Entries taken from a collection
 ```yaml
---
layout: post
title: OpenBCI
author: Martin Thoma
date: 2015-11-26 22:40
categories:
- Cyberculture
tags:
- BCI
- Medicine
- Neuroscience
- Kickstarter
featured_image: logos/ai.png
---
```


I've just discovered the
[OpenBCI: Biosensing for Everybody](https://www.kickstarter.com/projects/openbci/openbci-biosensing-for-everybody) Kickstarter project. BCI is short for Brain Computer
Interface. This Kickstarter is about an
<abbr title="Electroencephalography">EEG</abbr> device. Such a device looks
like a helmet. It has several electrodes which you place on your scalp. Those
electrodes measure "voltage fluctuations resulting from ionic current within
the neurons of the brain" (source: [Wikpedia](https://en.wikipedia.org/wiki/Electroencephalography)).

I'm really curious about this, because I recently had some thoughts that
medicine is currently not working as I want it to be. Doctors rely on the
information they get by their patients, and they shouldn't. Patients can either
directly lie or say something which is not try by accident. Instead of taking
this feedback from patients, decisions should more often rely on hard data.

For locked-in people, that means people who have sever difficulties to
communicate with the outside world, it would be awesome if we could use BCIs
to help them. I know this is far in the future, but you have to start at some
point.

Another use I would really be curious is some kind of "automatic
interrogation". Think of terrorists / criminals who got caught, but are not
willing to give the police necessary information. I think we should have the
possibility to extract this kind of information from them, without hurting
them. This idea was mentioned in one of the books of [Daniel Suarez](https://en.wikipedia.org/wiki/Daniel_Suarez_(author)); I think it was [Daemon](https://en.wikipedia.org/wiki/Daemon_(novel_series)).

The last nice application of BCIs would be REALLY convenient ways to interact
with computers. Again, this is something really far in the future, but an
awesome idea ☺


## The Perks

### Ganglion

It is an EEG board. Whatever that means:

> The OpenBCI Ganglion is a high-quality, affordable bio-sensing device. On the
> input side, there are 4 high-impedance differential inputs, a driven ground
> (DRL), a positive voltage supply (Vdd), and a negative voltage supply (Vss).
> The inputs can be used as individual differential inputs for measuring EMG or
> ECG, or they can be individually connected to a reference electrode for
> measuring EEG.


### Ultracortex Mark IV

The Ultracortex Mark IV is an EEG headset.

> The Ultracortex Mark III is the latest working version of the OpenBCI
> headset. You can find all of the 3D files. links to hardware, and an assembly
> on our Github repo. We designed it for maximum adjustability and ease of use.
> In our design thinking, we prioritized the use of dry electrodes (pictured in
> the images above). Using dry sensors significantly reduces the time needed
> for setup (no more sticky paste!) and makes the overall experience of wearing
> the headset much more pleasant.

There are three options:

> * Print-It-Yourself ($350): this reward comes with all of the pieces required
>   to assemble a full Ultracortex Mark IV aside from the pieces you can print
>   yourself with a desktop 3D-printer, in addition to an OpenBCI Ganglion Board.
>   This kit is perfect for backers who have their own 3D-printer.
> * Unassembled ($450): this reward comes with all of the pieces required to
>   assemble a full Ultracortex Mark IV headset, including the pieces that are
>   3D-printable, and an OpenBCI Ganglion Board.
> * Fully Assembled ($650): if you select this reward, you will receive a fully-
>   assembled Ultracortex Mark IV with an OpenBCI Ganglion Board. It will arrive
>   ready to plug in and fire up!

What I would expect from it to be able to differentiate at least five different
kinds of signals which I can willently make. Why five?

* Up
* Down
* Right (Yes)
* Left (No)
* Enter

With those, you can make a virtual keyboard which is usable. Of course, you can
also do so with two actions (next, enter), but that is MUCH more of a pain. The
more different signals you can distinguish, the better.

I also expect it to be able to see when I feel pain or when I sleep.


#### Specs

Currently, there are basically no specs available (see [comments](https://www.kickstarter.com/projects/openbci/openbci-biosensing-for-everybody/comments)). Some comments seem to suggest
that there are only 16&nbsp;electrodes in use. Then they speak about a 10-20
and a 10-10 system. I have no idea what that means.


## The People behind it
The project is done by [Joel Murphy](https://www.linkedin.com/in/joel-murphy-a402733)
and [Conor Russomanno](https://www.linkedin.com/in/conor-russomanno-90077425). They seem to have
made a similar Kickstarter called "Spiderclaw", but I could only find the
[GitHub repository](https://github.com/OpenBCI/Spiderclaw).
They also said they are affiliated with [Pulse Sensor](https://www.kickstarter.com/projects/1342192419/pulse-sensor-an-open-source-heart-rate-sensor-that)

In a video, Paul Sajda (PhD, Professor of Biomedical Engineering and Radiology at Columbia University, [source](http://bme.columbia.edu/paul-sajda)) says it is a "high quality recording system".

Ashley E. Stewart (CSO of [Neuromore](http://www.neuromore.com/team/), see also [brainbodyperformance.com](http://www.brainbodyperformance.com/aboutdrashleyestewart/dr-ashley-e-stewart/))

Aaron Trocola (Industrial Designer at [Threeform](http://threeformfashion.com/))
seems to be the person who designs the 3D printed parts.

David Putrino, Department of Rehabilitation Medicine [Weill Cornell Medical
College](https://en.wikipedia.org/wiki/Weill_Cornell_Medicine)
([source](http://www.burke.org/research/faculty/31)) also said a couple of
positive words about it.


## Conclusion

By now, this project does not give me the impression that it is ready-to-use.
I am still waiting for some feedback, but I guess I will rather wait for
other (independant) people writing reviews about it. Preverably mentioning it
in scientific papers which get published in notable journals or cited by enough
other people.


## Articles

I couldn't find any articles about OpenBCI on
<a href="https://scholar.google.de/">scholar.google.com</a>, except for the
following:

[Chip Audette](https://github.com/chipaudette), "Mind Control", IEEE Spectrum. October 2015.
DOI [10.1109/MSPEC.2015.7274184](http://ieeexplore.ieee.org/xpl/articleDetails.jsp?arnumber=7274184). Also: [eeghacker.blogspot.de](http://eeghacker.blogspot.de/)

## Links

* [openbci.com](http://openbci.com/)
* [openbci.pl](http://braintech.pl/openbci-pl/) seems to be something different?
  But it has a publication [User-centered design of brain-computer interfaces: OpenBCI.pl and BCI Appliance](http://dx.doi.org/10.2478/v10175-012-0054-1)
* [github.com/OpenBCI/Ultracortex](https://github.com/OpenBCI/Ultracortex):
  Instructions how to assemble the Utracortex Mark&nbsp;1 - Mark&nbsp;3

[Task objective] What is needed is an exact copy of the entries above, from the first line through the line holding "Interface. This Kickstarter is about an", with both of those lines kept; please give nothing else.

[Expected answer]
 ```yaml
---
layout: post
title: OpenBCI
author: Martin Thoma
date: 2015-11-26 22:40
categories:
- Cyberculture
tags:
- BCI
- Medicine
- Neuroscience
- Kickstarter
featured_image: logos/ai.png
---
```


I've just discovered the
[OpenBCI: Biosensing for Everybody](https://www.kickstarter.com/projects/openbci/openbci-biosensing-for-everybody) Kickstarter project. BCI is short for Brain Computer
Interface. This Kickstarter is about an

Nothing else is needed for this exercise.